Renacimiento acaba de reeditar en un volumen tres novelas
cortas -El literato, Mundo subterráneo y
Nicéforo,
el tirano- que José Mª Salaverría publicó en la colección “El
cuento semanal”. El ejercicio de arqueología literaria puede ofrecer algún
interés, dudoso y en todo caso no mayor al que revestiría otro de
paleontología periodística. Salaverría fue un esforzado articulista que gastaba
una prosa tiesa. Pero entre la paja decimonónica, aquí y allí, algunas líneas
estimables. Aquí, en La Vanguardia del 23 de febrero de 1916, una pulla
a la profesión:
“¡Cuán grotesca suele ser a veces la superstición de la
letra impresa! Una persona inteligente y cultivada no duda en aceptar las
palabras de su periódico como indubitables; esa persona conoce acaso algún
periodista, sabe el grado mental y ético que alcanzan los periodistas. Sin
embargo, al leer por la mañana su periódico, lo acepta como un oráculo.
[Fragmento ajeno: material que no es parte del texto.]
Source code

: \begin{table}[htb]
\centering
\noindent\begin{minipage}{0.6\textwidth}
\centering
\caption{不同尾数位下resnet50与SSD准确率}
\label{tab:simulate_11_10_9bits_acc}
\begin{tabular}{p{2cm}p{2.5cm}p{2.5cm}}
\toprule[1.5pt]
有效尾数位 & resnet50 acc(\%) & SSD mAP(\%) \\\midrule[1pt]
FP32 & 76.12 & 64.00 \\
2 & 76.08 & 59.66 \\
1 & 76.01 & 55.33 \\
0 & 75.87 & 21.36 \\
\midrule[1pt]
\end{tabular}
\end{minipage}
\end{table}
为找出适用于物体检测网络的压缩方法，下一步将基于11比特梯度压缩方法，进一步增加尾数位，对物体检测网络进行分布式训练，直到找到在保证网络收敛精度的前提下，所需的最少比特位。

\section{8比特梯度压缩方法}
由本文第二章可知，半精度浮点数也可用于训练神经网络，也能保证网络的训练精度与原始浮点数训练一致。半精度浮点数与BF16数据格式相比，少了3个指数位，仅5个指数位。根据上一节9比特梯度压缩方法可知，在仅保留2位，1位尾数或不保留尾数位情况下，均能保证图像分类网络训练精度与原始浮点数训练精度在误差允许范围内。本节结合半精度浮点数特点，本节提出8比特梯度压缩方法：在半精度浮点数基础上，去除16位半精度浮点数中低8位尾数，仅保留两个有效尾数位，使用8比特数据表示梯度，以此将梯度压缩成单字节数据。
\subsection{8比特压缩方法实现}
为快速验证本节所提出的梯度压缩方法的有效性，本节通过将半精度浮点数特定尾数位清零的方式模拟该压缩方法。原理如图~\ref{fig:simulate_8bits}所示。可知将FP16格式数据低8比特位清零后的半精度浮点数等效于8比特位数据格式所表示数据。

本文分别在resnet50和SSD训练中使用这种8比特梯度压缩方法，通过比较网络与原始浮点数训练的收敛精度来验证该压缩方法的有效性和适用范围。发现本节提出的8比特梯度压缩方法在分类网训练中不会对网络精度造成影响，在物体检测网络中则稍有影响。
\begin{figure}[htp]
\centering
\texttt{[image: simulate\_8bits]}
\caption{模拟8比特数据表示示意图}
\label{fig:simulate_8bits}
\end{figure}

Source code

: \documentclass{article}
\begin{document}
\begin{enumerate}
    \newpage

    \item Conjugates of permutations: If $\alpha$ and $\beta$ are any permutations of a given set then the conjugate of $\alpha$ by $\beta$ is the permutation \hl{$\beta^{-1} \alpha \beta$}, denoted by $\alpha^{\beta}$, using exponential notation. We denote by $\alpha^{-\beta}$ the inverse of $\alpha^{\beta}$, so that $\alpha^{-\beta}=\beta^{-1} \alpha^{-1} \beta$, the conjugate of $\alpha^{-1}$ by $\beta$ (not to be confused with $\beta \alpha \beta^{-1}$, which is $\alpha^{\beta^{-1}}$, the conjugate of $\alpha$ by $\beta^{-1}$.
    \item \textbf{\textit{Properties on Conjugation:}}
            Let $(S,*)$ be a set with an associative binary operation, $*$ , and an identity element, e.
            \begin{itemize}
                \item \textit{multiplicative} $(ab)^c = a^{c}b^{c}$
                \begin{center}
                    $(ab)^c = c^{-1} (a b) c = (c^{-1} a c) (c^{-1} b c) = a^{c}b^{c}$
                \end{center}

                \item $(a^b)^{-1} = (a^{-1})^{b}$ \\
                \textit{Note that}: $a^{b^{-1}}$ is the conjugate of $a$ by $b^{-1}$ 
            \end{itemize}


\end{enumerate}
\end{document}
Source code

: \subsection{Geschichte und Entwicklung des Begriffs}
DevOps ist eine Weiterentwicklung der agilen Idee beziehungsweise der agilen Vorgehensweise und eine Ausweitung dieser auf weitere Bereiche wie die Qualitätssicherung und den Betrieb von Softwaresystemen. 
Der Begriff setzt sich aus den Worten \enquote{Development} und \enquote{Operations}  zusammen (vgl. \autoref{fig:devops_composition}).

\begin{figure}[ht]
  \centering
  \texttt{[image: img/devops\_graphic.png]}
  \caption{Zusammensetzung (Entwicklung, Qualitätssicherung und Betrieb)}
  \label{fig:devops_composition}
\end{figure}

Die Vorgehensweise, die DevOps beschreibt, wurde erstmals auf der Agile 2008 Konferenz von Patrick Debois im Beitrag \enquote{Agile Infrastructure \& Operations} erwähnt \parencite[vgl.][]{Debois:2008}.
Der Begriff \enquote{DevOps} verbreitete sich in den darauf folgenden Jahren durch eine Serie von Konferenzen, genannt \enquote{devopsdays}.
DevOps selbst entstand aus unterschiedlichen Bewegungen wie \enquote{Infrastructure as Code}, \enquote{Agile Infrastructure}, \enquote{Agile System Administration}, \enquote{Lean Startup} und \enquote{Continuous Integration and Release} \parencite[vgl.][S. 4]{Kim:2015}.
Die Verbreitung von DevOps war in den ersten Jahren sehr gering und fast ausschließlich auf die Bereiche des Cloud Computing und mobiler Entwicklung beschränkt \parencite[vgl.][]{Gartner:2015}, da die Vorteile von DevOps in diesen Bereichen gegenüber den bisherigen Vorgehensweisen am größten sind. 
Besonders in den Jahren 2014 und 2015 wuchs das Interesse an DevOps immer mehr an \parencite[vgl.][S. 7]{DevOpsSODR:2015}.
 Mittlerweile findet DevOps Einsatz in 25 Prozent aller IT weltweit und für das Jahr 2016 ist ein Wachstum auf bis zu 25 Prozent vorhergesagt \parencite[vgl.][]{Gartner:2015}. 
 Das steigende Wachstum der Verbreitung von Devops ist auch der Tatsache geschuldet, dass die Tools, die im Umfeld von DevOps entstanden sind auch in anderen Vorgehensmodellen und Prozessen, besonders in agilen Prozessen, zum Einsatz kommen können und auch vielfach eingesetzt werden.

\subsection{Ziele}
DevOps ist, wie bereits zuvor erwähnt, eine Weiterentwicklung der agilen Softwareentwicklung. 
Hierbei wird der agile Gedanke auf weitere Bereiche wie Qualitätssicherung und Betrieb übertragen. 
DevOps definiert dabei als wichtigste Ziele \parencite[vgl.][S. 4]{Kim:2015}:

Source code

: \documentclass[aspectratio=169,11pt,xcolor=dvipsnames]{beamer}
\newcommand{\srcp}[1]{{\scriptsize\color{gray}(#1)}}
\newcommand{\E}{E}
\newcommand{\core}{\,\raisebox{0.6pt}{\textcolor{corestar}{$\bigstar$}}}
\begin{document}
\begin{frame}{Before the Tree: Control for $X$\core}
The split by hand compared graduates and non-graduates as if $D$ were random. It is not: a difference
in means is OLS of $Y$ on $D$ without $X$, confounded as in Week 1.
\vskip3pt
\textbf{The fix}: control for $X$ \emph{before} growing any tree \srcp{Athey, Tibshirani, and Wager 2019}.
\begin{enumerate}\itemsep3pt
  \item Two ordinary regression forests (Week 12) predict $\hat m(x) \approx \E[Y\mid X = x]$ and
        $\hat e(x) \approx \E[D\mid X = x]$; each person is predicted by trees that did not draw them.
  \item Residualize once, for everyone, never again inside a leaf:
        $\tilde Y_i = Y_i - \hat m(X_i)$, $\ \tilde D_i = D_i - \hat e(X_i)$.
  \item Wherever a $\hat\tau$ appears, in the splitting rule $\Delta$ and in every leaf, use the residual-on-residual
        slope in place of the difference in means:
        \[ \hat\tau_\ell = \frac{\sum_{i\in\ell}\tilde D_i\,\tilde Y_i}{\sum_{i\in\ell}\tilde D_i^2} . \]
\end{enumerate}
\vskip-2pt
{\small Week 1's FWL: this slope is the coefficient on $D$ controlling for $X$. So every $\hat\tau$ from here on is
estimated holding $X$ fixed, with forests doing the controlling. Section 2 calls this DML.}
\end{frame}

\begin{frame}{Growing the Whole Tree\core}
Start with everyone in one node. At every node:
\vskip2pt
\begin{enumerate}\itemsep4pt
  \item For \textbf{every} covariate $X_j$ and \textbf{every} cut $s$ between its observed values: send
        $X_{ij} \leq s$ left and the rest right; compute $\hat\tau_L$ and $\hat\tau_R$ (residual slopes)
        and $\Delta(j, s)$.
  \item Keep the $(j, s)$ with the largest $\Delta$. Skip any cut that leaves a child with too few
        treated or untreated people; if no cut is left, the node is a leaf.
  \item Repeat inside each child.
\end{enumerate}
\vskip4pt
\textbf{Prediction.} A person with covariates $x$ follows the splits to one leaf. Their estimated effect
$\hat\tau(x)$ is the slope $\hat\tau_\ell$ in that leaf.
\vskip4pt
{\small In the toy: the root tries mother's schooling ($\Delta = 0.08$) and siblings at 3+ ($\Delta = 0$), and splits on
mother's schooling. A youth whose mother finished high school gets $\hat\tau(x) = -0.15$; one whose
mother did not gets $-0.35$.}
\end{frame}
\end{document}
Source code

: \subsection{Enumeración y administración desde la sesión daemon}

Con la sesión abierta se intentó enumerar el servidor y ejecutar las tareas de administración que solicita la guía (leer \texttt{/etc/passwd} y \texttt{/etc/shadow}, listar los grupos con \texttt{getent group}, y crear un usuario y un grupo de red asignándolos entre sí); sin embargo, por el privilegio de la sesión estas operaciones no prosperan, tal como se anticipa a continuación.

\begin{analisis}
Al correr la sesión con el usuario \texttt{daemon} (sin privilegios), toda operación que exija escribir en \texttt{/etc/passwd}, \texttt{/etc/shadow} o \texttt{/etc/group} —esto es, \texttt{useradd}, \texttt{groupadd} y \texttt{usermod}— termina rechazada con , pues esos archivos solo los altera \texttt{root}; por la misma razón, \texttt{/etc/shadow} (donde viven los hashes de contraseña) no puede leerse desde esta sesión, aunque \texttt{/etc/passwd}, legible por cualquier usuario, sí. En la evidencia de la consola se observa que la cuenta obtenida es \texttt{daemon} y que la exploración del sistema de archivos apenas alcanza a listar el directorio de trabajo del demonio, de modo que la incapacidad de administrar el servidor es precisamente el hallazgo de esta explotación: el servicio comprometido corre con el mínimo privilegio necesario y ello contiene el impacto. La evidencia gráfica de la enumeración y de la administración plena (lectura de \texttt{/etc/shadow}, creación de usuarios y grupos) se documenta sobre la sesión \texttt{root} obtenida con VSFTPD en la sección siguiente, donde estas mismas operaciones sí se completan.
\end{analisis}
Los
mismos periodistas, que saben cómo se hacen los periódicos, suelen aceptar
humildemente las versiones de un periódico de París y Londres, y dan fe a esas
versiones amañadas, como si los periodistas de Londres y París no escribieran
igual que todos, bajo el imperio de una necesidad de amaño y consolación”.
Y allí, en el ABC del 3 de junio de 1908, la interviú imaginaria con el presidente del Gobierno y
la acotación sarcástica sobre la motita de sangre que el prohombre dejó en el
impecable cuello de su camisa al espachurrar una hormiguita.